▶ PROBLEM DESCRIPTION
Please print out every entry below, verbatim.

<<<<

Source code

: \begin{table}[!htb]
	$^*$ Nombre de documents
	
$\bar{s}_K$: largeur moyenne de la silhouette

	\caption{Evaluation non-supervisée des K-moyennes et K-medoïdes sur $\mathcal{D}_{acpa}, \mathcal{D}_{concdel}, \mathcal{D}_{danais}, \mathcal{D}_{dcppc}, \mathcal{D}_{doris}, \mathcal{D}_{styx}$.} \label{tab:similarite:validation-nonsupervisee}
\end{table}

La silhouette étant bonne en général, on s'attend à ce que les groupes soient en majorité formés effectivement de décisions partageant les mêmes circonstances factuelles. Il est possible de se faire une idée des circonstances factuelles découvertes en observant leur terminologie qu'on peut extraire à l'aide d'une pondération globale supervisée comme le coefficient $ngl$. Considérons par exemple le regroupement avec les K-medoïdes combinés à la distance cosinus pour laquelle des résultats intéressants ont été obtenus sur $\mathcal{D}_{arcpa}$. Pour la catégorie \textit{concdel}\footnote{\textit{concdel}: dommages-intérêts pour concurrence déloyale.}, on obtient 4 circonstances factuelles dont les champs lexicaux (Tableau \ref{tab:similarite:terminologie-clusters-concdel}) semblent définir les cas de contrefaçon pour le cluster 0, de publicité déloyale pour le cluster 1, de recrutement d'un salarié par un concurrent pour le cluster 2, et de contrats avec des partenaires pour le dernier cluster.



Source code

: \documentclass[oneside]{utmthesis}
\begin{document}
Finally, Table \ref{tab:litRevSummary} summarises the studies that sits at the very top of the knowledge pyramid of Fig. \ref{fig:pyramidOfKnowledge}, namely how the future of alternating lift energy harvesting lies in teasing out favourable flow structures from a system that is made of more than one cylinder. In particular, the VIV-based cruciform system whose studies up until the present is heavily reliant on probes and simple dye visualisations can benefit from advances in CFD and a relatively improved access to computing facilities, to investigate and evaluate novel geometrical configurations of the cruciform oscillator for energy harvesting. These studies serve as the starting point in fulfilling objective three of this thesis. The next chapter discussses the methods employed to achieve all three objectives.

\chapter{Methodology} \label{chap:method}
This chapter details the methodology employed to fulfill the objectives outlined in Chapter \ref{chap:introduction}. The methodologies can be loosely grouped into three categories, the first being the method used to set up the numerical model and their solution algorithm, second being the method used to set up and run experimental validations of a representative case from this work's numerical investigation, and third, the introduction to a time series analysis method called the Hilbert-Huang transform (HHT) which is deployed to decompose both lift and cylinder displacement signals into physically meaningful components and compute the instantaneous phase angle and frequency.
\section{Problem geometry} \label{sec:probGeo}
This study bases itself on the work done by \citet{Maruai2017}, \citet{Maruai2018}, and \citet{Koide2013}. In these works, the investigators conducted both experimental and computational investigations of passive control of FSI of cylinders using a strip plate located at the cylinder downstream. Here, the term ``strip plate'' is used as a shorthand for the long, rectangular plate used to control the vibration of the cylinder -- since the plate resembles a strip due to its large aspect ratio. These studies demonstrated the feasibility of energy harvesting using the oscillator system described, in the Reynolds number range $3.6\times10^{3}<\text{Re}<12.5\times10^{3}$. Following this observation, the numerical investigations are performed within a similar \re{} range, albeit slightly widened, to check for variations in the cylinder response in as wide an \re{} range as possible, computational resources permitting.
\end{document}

>>>>

▶ WRITTEN SOLUTION
Source code

: \begin{table}[!htb]
	$^*$ Nombre de documents
	
$\bar{s}_K$: largeur moyenne de la silhouette

	\caption{Evaluation non-supervisée des K-moyennes et K-medoïdes sur $\mathcal{D}_{acpa}, \mathcal{D}_{concdel}, \mathcal{D}_{danais}, \mathcal{D}_{dcppc}, \mathcal{D}_{doris}, \mathcal{D}_{styx}$.} \label{tab:similarite:validation-nonsupervisee}
\end{table}

La silhouette étant bonne en général, on s'attend à ce que les groupes soient en majorité formés effectivement de décisions partageant les mêmes circonstances factuelles. Il est possible de se faire une idée des circonstances factuelles découvertes en observant leur terminologie qu'on peut extraire à l'aide d'une pondération globale supervisée comme le coefficient $ngl$. Considérons par exemple le regroupement avec les K-medoïdes combinés à la distance cosinus pour laquelle des résultats intéressants ont été obtenus sur $\mathcal{D}_{arcpa}$. Pour la catégorie \textit{concdel}\footnote{\textit{concdel}: dommages-intérêts pour concurrence déloyale.}, on obtient 4 circonstances factuelles dont les champs lexicaux (Tableau \ref{tab:similarite:terminologie-clusters-concdel}) semblent définir les cas de contrefaçon pour le cluster 0, de publicité déloyale pour le cluster 1, de recrutement d'un salarié par un concurrent pour le cluster 2, et de contrats avec des partenaires pour le dernier cluster.



Source code

: \documentclass[oneside]{utmthesis}
\begin{document}
Finally, Table \ref{tab:litRevSummary} summarises the studies that sits at the very top of the knowledge pyramid of Fig. \ref{fig:pyramidOfKnowledge}, namely how the future of alternating lift energy harvesting lies in teasing out favourable flow structures from a system that is made of more than one cylinder. In particular, the VIV-based cruciform system whose studies up until the present is heavily reliant on probes and simple dye visualisations can benefit from advances in CFD and a relatively improved access to computing facilities, to investigate and evaluate novel geometrical configurations of the cruciform oscillator for energy harvesting. These studies serve as the starting point in fulfilling objective three of this thesis. The next chapter discussses the methods employed to achieve all three objectives.

\chapter{Methodology} \label{chap:method}
This chapter details the methodology employed to fulfill the objectives outlined in Chapter \ref{chap:introduction}. The methodologies can be loosely grouped into three categories, the first being the method used to set up the numerical model and their solution algorithm, second being the method used to set up and run experimental validations of a representative case from this work's numerical investigation, and third, the introduction to a time series analysis method called the Hilbert-Huang transform (HHT) which is deployed to decompose both lift and cylinder displacement signals into physically meaningful components and compute the instantaneous phase angle and frequency.
\section{Problem geometry} \label{sec:probGeo}
This study bases itself on the work done by \citet{Maruai2017}, \citet{Maruai2018}, and \citet{Koide2013}. In these works, the investigators conducted both experimental and computational investigations of passive control of FSI of cylinders using a strip plate located at the cylinder downstream. Here, the term ``strip plate'' is used as a shorthand for the long, rectangular plate used to control the vibration of the cylinder -- since the plate resembles a strip due to its large aspect ratio. These studies demonstrated the feasibility of energy harvesting using the oscillator system described, in the Reynolds number range $3.6\times10^{3}<\text{Re}<12.5\times10^{3}$. Following this observation, the numerical investigations are performed within a similar \re{} range, albeit slightly widened, to check for variations in the cylinder response in as wide an \re{} range as possible, computational resources permitting.
\end{document}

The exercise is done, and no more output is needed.